Sana's eyes flickered with a hint of warmth beneath the formality then she was gone, slipping through a side door with the silent efficiency, knowing every corner and shadow.
The room they were given was one of the largest Khushi had seen. The bed was high, with posts carved in the shape of leaves, and the windows overlooked an interior garden that seemed to exist in a different climate from the world outside, it was green, lush, and improbably verdant. Someone had placed a single pink rose in a crystal vase on the writing table. Khushi touched it, and found it was real.
"Stop touching things," Nargis said, but her voice was gentle. She was already unpacking things and arranging Khushi's set of clothes, two shararas, one for the tea and one for tomorrow's meeting which was a peach silk with silver embroidery. "You will wrinkle it before you even wear it."
Khushi did not answer. She was looking at the garden through the window, at the peacock that had just stepped onto the flagstones below, its tail a fan of impossible colour against the grey stone. It moved with the self-conscious grandeur of something that had never been ignored in its life.
"Nargis Apa," she said slowly, "did you see the fountain?"
"What fountain?"
"In the garden. There." She pointed. "It is dry."
Nargis came to stand beside her, following her finger to the marble structure in the centre of the garden. It was tiered, ornate, clearly designed to cascade water from one level to the next in a continuous shimmer. Instead it stood empty and dry, the basin at its base holding nothing but a few dead leaves and the memory of sound.
"Perhaps they do not run it in the afternoon," Nargis said, already turned away to resume her work.

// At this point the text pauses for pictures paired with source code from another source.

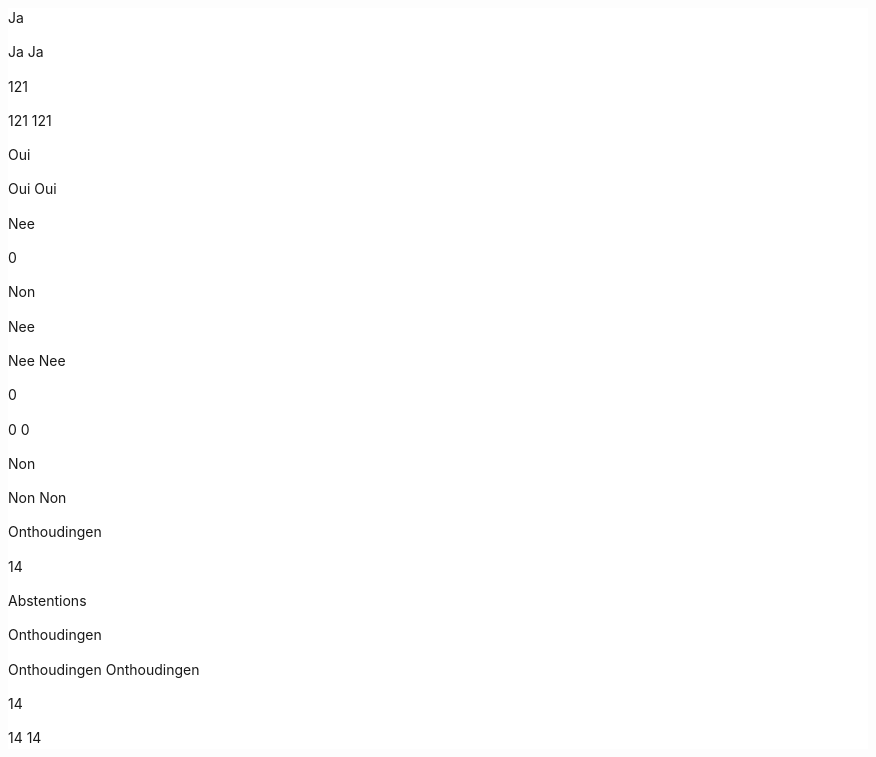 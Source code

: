 Ja

Ja
Ja


121

121
121


Oui

Oui
Oui



Nee


0


Non



Nee

Nee
Nee


0

0
0


Non

Non
Non



Onthoudingen


14


Abstentions



Onthoudingen

Onthoudingen
Onthoudingen


14

14
14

"Perhaps." Khushi murmured. But she was already thinking of the silence in the courtyard. A haveli this grand, with gardens this tended, did not forget to turn on a fountain.
_______
The blue room was colour of a sky just before rain, that shade of grey-blue achieved through a combination of plaster and pigment and something in the light that came through the high windows and the various lanterns lit in the room.
Daadi Begum sat in the centre of it like a planet holding its orbit.
She was smaller than Khushi had imagined. The force of her letters and the many words in it which basically said I will assess the girl myself, had suggested someone larger, more physically imposing. But instead Daadi Begum was tiny, bird-boned, her white hair covered by a dupatta of silver tissue that caught the light and threw it back in shards. Her hands, folded in her lap, were spotted with age and adorned with many rings.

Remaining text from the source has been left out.